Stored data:
################
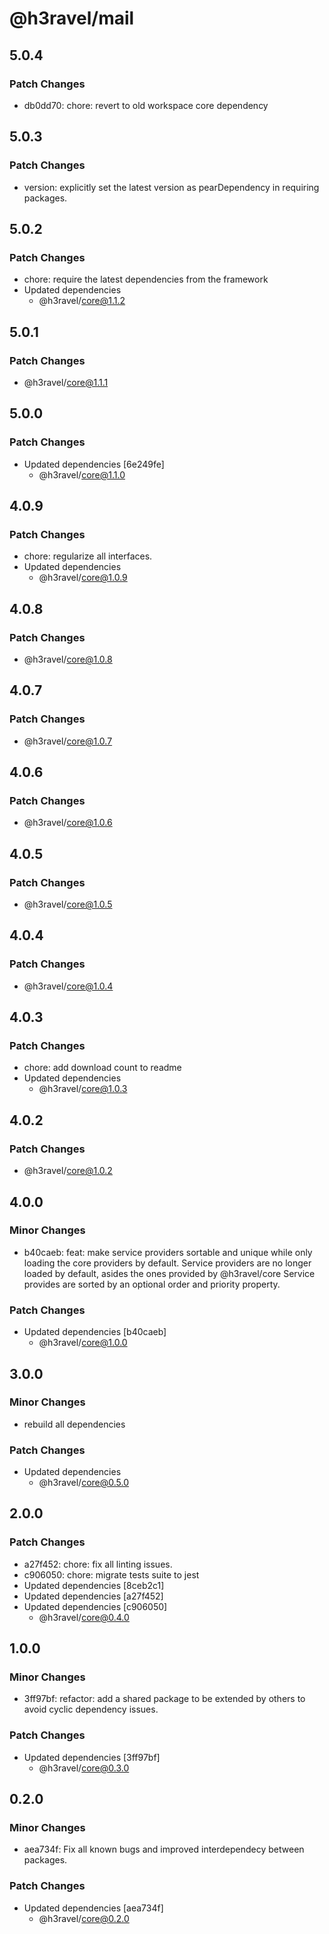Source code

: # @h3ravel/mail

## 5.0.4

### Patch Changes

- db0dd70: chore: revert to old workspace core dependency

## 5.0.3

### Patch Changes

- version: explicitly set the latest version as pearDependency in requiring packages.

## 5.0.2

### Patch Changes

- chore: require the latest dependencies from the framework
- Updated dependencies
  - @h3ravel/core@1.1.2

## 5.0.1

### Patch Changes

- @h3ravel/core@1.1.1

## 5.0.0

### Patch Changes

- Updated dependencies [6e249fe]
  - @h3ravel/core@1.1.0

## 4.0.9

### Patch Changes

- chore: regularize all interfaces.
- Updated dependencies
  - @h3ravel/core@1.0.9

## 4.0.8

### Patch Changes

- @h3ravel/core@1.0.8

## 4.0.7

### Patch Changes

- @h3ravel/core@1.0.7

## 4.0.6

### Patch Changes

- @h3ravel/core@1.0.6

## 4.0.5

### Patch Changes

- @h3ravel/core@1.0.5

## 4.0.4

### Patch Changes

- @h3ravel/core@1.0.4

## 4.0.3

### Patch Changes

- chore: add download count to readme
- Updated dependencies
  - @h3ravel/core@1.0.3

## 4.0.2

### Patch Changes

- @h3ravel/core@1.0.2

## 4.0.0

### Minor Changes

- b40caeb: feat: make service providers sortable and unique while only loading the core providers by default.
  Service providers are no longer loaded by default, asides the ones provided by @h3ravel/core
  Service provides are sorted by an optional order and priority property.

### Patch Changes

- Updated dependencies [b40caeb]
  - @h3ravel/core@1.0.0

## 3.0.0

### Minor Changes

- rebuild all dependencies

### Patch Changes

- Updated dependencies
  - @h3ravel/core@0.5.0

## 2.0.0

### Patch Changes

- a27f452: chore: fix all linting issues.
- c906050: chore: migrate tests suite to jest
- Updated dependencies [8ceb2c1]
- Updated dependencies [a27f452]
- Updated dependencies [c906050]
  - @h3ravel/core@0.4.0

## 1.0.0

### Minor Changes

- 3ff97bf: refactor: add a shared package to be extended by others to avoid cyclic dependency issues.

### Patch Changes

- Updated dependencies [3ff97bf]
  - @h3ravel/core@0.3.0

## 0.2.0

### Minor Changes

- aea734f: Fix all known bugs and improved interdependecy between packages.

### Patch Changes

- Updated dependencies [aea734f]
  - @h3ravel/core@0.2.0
################
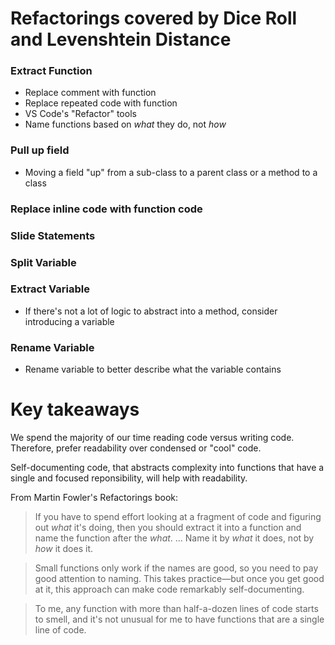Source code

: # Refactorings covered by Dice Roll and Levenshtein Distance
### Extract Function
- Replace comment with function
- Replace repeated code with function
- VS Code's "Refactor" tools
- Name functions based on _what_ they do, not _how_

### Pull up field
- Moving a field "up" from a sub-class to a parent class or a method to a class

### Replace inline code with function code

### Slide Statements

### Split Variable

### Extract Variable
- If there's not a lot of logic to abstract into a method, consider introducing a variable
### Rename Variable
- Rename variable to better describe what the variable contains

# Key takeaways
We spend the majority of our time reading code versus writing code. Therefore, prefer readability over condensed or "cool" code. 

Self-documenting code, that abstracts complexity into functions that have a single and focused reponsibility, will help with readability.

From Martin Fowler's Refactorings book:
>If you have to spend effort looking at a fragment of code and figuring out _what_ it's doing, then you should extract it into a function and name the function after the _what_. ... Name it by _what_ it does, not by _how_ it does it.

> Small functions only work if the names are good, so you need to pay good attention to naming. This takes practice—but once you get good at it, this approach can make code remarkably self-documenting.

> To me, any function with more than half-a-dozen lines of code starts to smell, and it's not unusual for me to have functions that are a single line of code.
################
Task:
Whenever a line in the data holds "issues", copy that line.

Task output:
- a27f452: chore: fix all linting issues.
- 3ff97bf: refactor: add a shared package to be extended by others to avoid cyclic dependency issues.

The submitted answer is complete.